Blair Witch The Sequel: Following The River Of Movie Mistakes?


Lionsgate blew the roof off the cinema with an unsuspecting twist on Friday at Comic-con, when they screened the entire, finished version of The Woods, in a surprise reveal: It is actually the third movie in the Blair Witch series.

Simply titled Blair Witch, the film was filmed covertly last summer. It brings an entirely new cast to the Black Hills Forest, film students chasing the legend of the witch. Most significantly, one cast member (James Allen McClure) chases the memory of his sister, who disappeared with her camera crew in these woods in Daniel Myrick and Eduardo Sánchez’s 1999 film.

The new film, according to the Daily Beast, is true to the original Blair Witch movie with painstaking detail, while dazzlingly frightening.

However, some of the original errors cited by Movie Mistakes in the original Blair Witch Project may also pop up in Part 3.

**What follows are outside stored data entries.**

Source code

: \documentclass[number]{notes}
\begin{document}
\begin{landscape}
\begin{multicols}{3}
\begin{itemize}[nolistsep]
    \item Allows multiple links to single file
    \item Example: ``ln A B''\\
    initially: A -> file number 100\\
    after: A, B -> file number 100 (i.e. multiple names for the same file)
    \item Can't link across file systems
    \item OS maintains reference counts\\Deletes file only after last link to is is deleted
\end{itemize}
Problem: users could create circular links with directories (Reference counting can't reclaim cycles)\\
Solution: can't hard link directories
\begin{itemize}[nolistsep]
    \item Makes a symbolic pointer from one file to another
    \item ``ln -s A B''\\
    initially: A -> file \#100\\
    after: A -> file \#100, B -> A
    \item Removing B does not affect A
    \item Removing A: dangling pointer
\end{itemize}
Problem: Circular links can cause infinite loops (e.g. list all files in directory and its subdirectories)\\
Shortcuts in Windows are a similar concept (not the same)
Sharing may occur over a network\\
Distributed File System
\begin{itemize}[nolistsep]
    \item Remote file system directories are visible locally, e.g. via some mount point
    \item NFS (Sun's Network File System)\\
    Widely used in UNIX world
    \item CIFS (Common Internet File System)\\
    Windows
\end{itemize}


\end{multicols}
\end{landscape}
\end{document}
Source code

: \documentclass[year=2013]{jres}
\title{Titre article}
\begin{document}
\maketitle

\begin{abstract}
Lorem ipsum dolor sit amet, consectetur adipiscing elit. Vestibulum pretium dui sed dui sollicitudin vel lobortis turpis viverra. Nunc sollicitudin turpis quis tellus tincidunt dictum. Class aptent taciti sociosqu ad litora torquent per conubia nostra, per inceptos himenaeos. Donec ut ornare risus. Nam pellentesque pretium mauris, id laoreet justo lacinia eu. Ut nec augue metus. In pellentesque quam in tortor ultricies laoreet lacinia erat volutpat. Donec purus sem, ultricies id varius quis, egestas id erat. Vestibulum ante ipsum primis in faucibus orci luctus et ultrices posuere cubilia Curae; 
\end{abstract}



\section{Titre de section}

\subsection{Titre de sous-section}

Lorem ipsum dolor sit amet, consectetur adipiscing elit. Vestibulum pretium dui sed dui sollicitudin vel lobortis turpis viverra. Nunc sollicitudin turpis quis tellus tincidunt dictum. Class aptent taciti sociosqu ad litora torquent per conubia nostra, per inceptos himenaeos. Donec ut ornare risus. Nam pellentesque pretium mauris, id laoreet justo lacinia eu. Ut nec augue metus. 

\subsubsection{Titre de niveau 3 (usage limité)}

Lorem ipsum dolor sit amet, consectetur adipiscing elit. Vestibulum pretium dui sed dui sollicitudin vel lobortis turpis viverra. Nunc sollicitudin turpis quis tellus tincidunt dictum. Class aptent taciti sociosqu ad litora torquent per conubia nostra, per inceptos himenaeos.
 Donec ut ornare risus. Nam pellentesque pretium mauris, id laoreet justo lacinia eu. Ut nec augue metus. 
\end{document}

The biggest question is, why didn’t the lost kids simply follow the river?

The question is listed as a big-feature gaffe.

“Once lost in the woods, a pretty standard tactic is to follow the river: it must eventually lead out of the woods. But these ‘seasoned hikers’ seem to just keep walking aimlessly in random directions.”

These mistakes are listed on the site with corrections. Someone has pointed out that the failure of the victims to follow the river is a mistake made by the characters in the movie, not a movie mistake.

However, one would think after all these years, the new group would know better.

Still, the woods remain a villain that modern folks are no better equipped to deal with. For instance, this recent Inquisitr article tells the story of three girls who became lost on a river in Muskegon, Michigan, after they were told that it would flow in a circle and bring them back to their car.

The Muskegon girls were found about noon on the day after their tubing trip started. They were terrified. The police pointed out that they had not brought their cell phones. They were clad only in swimming suits, had not brought any food, or a hat, or any sort of protection from the elements.

The Blair Witch characters made the same mistake. The Q and A on Movie Mistakes reviews them.

“Why did the cast have the sense to pack everything for their trip in the woods, yet throughout the film, no-one bothers to include any means of communication, such as a mobile phone or more likely a pager?”

Answer:

“This is a question, not a mistake. For starters, they were students and may not necessarily have had the money to splurge on a cell phone in 1994. also, a pager wouldn’t have done them any good, as they only receive pages, they don’t send them. Finally, like so many people, the students didn’t expect to get lost in the woods, so they didn’t prepare for every contingency. Not very smart (just as not bringing a weapon is arguably unwise) but not a mistake.”

Movie Mistakes also point out that people who are lost often move in a circle, so scenes that look the same might just mean the characters are stumbling around on the same path, which is common even for experienced hikers with no compass.

So while these factors were taken as movie mistakes, they are all things that could really happen to people in the woods, even in the modern world. Knowing these facts could make the new Blair Witch film that much more scary — and that much more fun.